Degustazione bendata o palese? Ecco il questionario!3 min read

Come promesso questa stamani mattina, sia per mail che attraverso i sociale network, sono partiti oltre 5000 questionari a produttori e giornalisti del vino.

A tutti vengono sottoposti alcuni quesiti riguardanti la degustazione alla ceca o con le bottiglie scoperte, per le guide cartacee e online.

 

 

Per quanto riguarda i produttori, a loro sono state rivolte le seguenti sette domande.

 

1.            Ipotizziamo che i degustatori delle guide vini italiane abbandonino il sistema di degustare in maniera bendata per utilizzare la degustazione a campioni scoperti.
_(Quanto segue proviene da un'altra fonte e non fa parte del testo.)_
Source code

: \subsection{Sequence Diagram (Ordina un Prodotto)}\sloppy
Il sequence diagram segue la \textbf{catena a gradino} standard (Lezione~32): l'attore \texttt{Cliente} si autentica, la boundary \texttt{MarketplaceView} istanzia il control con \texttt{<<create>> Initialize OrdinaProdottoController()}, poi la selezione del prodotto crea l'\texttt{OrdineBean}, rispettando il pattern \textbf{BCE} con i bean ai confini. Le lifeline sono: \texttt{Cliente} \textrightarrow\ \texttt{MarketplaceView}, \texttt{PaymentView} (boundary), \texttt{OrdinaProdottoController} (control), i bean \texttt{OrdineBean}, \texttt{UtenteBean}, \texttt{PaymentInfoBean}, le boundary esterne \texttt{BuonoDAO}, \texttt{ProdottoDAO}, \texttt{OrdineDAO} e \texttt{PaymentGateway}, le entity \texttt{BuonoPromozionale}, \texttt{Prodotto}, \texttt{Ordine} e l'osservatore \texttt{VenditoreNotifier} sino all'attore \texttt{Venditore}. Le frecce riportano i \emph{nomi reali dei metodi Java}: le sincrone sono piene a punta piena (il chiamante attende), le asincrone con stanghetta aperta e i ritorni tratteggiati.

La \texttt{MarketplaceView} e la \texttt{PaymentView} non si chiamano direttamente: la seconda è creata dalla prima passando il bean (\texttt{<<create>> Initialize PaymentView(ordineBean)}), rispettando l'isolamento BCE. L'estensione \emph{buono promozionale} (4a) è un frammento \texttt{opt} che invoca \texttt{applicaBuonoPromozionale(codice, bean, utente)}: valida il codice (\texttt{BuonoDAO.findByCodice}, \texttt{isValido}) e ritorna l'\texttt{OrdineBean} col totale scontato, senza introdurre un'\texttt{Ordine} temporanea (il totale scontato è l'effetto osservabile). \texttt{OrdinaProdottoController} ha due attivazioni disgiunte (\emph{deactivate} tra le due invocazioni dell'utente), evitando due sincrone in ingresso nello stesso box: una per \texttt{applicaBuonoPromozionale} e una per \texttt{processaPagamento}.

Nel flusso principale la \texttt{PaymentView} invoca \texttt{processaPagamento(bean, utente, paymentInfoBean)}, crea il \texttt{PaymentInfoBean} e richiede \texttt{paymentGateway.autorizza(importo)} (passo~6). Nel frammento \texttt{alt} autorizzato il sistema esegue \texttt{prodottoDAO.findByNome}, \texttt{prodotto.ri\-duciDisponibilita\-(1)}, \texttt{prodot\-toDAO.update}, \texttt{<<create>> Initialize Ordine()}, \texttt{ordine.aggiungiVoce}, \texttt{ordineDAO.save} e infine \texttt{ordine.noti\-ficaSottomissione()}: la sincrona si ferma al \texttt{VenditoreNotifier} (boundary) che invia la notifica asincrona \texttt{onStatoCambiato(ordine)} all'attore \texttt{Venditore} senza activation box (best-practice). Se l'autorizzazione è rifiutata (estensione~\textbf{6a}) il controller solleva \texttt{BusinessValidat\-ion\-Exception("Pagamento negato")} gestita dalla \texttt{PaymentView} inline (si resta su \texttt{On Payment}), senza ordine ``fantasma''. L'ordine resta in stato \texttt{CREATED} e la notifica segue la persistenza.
Lei come valuterebbe la cosa?

 

2.            Quale sarebbe per lei la principale controindicazione di una degustazione palese?

 

3.            Quale sarebbe per lei il principale vantaggio di una degustazione palese?

 

4.            Attualmente lei come crede che i campioni che invia vengano degustati?

 

5.            Sarebbe disposto ad inviare vini ad una guida che dichiarasse di assaggiare solo in maniera palese?

 

6.            E’ convinto che, allo stato attuale delle cose, tutte le guide vini assaggino in maniera bendata?

 

7.            Quale sistema di degustazione attuerebbe se fosse  responsabile di una guida vini?

 

 

Mentre ai “giornalisti-guidaioli” i seguenti sei quesiti.

 

 

1.            Credi che il mondo delle guide sia pronto per degustare i vini in maniera palese?

 

2.            Quali controindicazioni, attualmente, credi possano esserci?

 

3.            Quali invece i vantaggi?

 

4.            Saresti disposto a degustare in maniera palese per la guida per cui collabori?

 

5.            Secondo te i produttori come accetterebbero questa diversa impostazione?

 

6.            Pensi che il futuro delle guide vini sia con la degustazione bendata o palese?

 

 

A tutti è stato poi lasciato spazio per considerazioni finali.

 

 

Perché abbiamo fatto questo? Perché crediamo che il mercato delle guide sia maturo per un salto di qualità, che potrebbe anche passare attraverso  l’utilizzo dichiarato di metodi degustativi fino ad ora scarsamente presi in considerazione. Inoltre crediamo che sia comunque utile discutere su temi che possono sembrare scontati ma in realtà non sono di fare approccio e tantomeno soluzione.        

 

Abbiamo dato a tutti una quindicina di giorni per rispondere e poi, nella seconda metà di aprile, vi faremo conoscere i risultati.

 

Cogliamo l’occasione per chiedere a tutti i produttori ed ai colleghi di sfruttare la possibilità di fare copia-incolla delle loro domande direttamente da questa pagina, per poi rispondere per mail (o direttamente qua sotto) a redazione@winesurf.it.

 

 

 

Carlo Macchi

Sono entrato nel campo (appena seminato) dell’enogastronomia nell’anno di grazia 1987. Ho collaborato con le più importanti guide e riviste italiane del settore e, visto che non c’è limite al peggio, anche con qualcuna estera. Faccio parte di quel gruppo di italiani che non si sente realizzato se non ha scritto qualche libro o non ha creato una nuova guida sui vini. Purtroppo sono andato oltre, essendo stato tra i creatori di una trasmissione televisiva sul vino e sul cibo divenuta sicuramente la causa del fallimento di una nota rete nazionale. Riconosco di capire molto poco di vino, per questo ho partecipato a corsi e master ai quattro angoli del mondo tra cui quello per Master of Wine, naturalmente senza riuscire a superarlo. Winesurf è, da più di dieci anni, l’ultima spiaggia: dopo c’è solo Master Chef.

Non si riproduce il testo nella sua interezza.